I certainly understood how much I still had to learn about India and the codes of its British rulers.
“What happened in the 109th Foot?”
Captain Sellon leant forward again.
“Since you are no longer joining that regiment and have heard nothing so far, I think we may leave the matter there. We have talked enough of these things to give you an understanding. You will forgive me if I do not choose to make them a matter of gossip. If you ever discover the answer to your question, it will not be through me.”
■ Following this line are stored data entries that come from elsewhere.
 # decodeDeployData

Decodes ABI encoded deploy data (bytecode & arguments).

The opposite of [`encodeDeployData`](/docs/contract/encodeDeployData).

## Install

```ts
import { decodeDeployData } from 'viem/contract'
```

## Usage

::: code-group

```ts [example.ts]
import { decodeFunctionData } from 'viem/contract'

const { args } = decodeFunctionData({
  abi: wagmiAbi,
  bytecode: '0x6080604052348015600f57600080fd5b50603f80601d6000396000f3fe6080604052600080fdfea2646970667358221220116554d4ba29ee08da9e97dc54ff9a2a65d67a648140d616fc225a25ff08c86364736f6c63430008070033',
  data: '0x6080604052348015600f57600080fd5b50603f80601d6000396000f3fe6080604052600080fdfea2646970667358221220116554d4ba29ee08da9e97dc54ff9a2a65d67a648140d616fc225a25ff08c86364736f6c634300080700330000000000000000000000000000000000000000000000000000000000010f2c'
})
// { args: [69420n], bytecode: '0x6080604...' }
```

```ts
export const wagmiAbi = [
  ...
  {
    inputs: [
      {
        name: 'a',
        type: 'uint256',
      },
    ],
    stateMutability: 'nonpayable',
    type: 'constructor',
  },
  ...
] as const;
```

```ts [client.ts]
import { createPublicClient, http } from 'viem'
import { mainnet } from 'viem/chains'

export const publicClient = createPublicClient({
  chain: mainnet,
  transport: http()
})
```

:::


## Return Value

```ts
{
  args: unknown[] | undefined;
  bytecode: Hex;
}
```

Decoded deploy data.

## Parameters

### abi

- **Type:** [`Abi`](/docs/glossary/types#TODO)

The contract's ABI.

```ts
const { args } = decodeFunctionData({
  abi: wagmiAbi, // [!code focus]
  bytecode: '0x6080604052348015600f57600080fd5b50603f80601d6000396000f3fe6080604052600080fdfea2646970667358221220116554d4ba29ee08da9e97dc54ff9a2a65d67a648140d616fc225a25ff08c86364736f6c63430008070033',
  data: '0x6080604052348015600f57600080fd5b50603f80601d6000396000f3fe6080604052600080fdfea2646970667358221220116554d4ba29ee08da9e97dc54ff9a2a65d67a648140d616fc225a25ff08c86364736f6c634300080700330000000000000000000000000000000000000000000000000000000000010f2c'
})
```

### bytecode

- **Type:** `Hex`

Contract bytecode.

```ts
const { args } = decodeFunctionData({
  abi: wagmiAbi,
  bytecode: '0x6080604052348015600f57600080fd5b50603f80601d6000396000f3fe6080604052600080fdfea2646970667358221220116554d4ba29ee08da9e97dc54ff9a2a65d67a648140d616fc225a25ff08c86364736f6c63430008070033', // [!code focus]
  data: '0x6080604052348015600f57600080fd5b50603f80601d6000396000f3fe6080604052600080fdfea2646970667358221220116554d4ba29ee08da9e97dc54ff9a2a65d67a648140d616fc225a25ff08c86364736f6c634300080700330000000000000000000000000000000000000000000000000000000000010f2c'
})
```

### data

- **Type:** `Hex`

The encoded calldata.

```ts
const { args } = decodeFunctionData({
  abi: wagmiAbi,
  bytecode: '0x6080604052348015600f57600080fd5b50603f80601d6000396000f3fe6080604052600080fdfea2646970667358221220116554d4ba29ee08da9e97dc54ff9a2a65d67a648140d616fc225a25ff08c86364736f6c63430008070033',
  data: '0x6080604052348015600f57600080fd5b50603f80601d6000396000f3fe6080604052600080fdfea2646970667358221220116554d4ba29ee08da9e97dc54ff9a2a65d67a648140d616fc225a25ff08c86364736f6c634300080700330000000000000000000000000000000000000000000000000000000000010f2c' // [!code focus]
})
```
His two juniors were unwilling to contradict him, in his presence. As for me, I was about to face life and death somewhere beyond the Khyber Pass. Joshua Sellon was right. Regimental tittle-tattle was something best avoided. Or so I thought.
About half an hour before reaching Lahore, we stopped at a remote junction on a wide and fertile plain. There was a loop in the line where our train was held back, waiting for an on-coming set of southbound coaches to pass us on its return to Delhi or Bombay. As we sat there, our carriage door was opened by an officer in the uniform of a brigade major. He summoned Captain Sellon out to the platform. They spoke for a moment about something that was evidently confidential. Then, as the door was closed from outside, it became evident that Sellon had been commanded to join a conference further up the train.
While we waited for the southbound train to pass, I knew that Jock and Frank would never keep their mouths shut in their captain’s absence. As for Joshua Sellon, I was never to see him alive again.